# ACHTUNG --> handyzubehoer.de



## Dennis-S. (27. November 2002)

Ich waren euch alle eindringlich vor der Seite http://www.handyzubehoer.de DIe Preise klingen einigermaßen verlockend. Jedoch ist die Masche dieser "Firma" dreist, dreister geht es nicht. Abzockmethoden wie bei der Mafia.


----------



## Dario Linsky (27. November 2002)

> Abzockmethoden wie bei der Mafia.


... und das äussert sich wie?


----------



## nouser (28. November 2002)

*...*

würd mich auch mal interessieren!

sowas klingt ja schon stark nach verleumdung!


----------



## Dennis-S. (28. November 2002)

*JAJA*

Mal wieder solche Querolanten. In den AGBs der Firma steht drin, wenn man falsche zugesandt bekommt, solle man sie wieder zurücksenden auf den ihre Kosten. Doch die verlangen von mir das ich es auf meine Kosten sende, und wenn ich mein Geld wiederhaben will ohne die Versandgebühren für die Falschlieferung muss ich 8 Euro "Strafe" zahlen, d.h. ich würde 50 Cent wiederbekommen von etwa 14,50 Euro + anfallende Gebühren für das zurücksenden der Falschen Ware. Zufrieden?


----------



## Dario Linsky (28. November 2002)

> In den AGBs der Firma steht drin, wenn man falsche zugesandt bekommt, solle man sie wieder zurücksenden auf den ihre Kosten. Doch die verlangen von mir das ich es auf meine Kosten sende, und wenn ich mein Geld wiederhaben will ohne die Versandgebühren für die Falschlieferung muss ich 8 Euro "Strafe" zahlen, d.h. ich würde 50 Cent wiederbekommen von etwa 14,50 Euro + anfallende Gebühren für das zurücksenden der Falschen Ware.

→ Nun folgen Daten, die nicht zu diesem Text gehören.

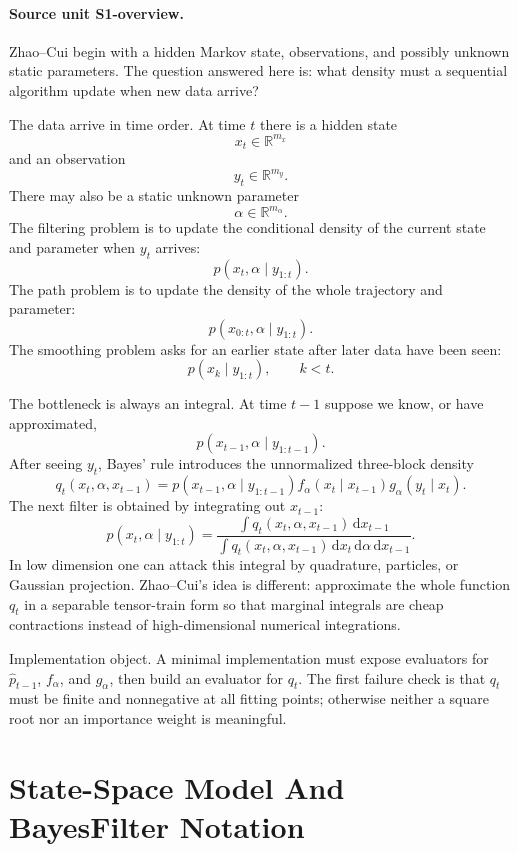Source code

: \documentclass[11pt]{article}
\newcommand{\R}{\mathbb R}
\newcommand{\dd}{\,\mathrm d}
\begin{document}
\paragraph{Source unit S1-overview.}
Zhao--Cui begin with a hidden Markov state, observations, and possibly unknown
static parameters.  The question answered here is: what density must a
sequential algorithm update when new data arrive?

The data arrive in time order.  At time \(t\) there is a hidden state
\[
    x_t\in \R^{m_x}
\]
and an observation
\[
    y_t\in \R^{m_y}.
\]
There may also be a static unknown parameter
\[
    \alpha\in \R^{m_\alpha}.
\]
The filtering problem is to update the conditional density of the current state
and parameter when \(y_t\) arrives:
\[
    p(x_t,\alpha\mid y_{1:t}).
\]
The path problem is to update the density of the whole trajectory and parameter:
\[
    p(x_{0:t},\alpha\mid y_{1:t}).
\]
The smoothing problem asks for an earlier state after later data have been seen:
\[
    p(x_k\mid y_{1:t}),\qquad k<t.
\]

The bottleneck is always an integral.  At time \(t-1\) suppose we know, or have
approximated,
\[
    p(x_{t-1},\alpha\mid y_{1:t-1}).
\]
After seeing \(y_t\), Bayes' rule introduces the unnormalized three-block
density
\[
    q_t(x_t,\alpha,x_{t-1})
    =
    p(x_{t-1},\alpha\mid y_{1:t-1})
    f_\alpha(x_t\mid x_{t-1})
    g_\alpha(y_t\mid x_t).
\]
The next filter is obtained by integrating out \(x_{t-1}\):
\[
    p(x_t,\alpha\mid y_{1:t})
    =
    \frac{\int q_t(x_t,\alpha,x_{t-1})\dd x_{t-1}}
    {\int q_t(x_t,\alpha,x_{t-1})\dd x_t\dd\alpha\dd x_{t-1}}.
\]
In low dimension one can attack this integral by quadrature, particles, or
Gaussian projection.  Zhao--Cui's idea is different: approximate the whole
function \(q_t\) in a separable tensor-train form so that marginal integrals are
cheap contractions instead of high-dimensional numerical integrations.

Implementation object.  A minimal implementation must expose evaluators for
\(\widehat p_{t-1}\), \(f_\alpha\), and \(g_\alpha\), then build an evaluator
for \(q_t\).  The first failure check is that \(q_t\) must be finite and
nonnegative at all fitting points; otherwise neither a square root nor an
importance weight is meaningful.

\section{State-Space Model And BayesFilter Notation}
\end{document}
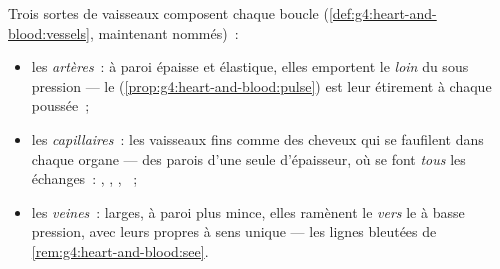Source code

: \begin{definition}\label{def:g7:heart-and-circulation:vessels}
Trois sortes de vaisseaux composent chaque boucle
(\cref{def:g4:heart-and-blood:vessels}, maintenant nommés)~:
\begin{itemize}
  \item les \emph{artères}~: à paroi épaisse et
        élastique, elles emportent le  \emph{loin} du  sous
        pression --- le 
        (\cref{prop:g4:heart-and-blood:pulse}) est leur étirement à
        chaque poussée~;
  \item les \emph{capillaires}~: les vaisseaux
        fins comme des cheveux qui se faufilent dans chaque organe
        --- des parois d'une seule  d'épaisseur, où se font
        \emph{tous} les échanges~: , , ,
        ~;
  \item les \emph{veines}~: larges, à paroi plus mince,
        elles ramènent le  \emph{vers} le  à basse pression,
        avec leurs propres  à sens unique --- les lignes
        bleutées de \cref{rem:g4:heart-and-blood:see}.
\end{itemize}
\end{definition}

Dann druck Dir halt die AGBs aus, und halt denen das mal vor die Nase. Oder kauf nicht mehr bei denen. Oder verkauf das Zeug was Du da gekauft hast bei Ebay. Oder geh vor Gericht deswegen. 
Nichts für ungut, aber wegen 15 Euro so einen Aufstand zu machen ist meiner Meinung nach etwas übertrieben. Ich hab auch schon oft genug in Läden gekauft, wo ich sagen könnte dass die dort "Mafia-Methoden" verwenden würden.
Aber dann lernt man eben daraus und kauft beim nächsten Mal einfach woanders.

Meine Meinung...


----------



## nouser (29. November 2002)

*...*

ich kann asphyxia nur recht geben!
vielleicht solltest du einfach nochmal mit dennen in ruhe quatschen vielleicht löst sich dann das prob von selber - schliesslich sind agbs ja bindent ausser sie verstossen gegen geltendes recht!


----------